The suit’s updated text explains that John Doe defendants include UM employers, employees or contractors who “may have committed one or more of the acts” alleged in the lawsuit.

The plaintiffs allege that UM President Seth Bodnar created a “retaliatory culture” and that UM’s environment “continues to create wage, promotion, and opportunity gaps for women.”

The Bozeman-based Blackford Carls firm representing the plaintiffs announced the additions on July 29. The suit was originally filed on Aug. 4, 2021. 

The new plaintiffs in July brought the total number of named plaintiffs to 16, up from four in the original suit. The suit’s text states that 30 additional women contacted Blackford Carls with stories similar to the named plaintiffs’. 

Blackford Carls is trying to get the court to certify the case as a class action. A class action suit requires that a common policy or practice harmed a large number of people. The certification hasn’t come yet. It can take over a year to certify a case as a class action.

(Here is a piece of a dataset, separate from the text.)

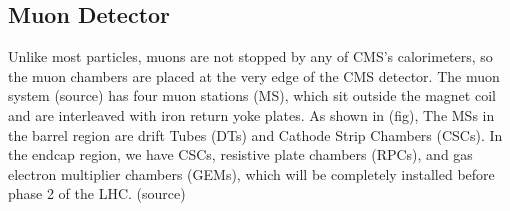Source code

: \subsection{Muon Detector}
Unlike most particles, muons are not stopped by any of CMS’s calorimeters, so the muon chambers are placed at the very edge of the CMS detector. The muon system (source) has four muon stations (MS), which sit outside the magnet coil and are interleaved with iron return yoke plates. As shown in (fig), The MSs in the barrel region are drift Tubes (DTs) and Cathode Strip Chambers (CSCs). In the endcap region, we have CSCs, resistive plate chambers (RPCs), and gas electron multiplier chambers (GEMs), which will be completely installed before phase 2 of the LHC. (source)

If the case proceeds, a class action suit can take years to go through the court system.

“University of Montana-Missoula (‘UM’) has long fostered and encouraged a culture, and the resulting actions, that ‘on the basis of sex’ denied female employees the benefits of their long dedication to UM’s educational programs. UM did not create a glass ceiling for these women’s careers. UM created a brick wall for these women’s careers,” the suit’s text states.

The four original plaintiffs were: Catherine Cole, former vice president of enrollment management and strategic communication; Barbara Koostra, former director of the Montana Museum of Art and Culture; Mary-Ann Sontag Bowman, a tenured professor in the school of social work; and Rhondie Voorhees, the former dean of students.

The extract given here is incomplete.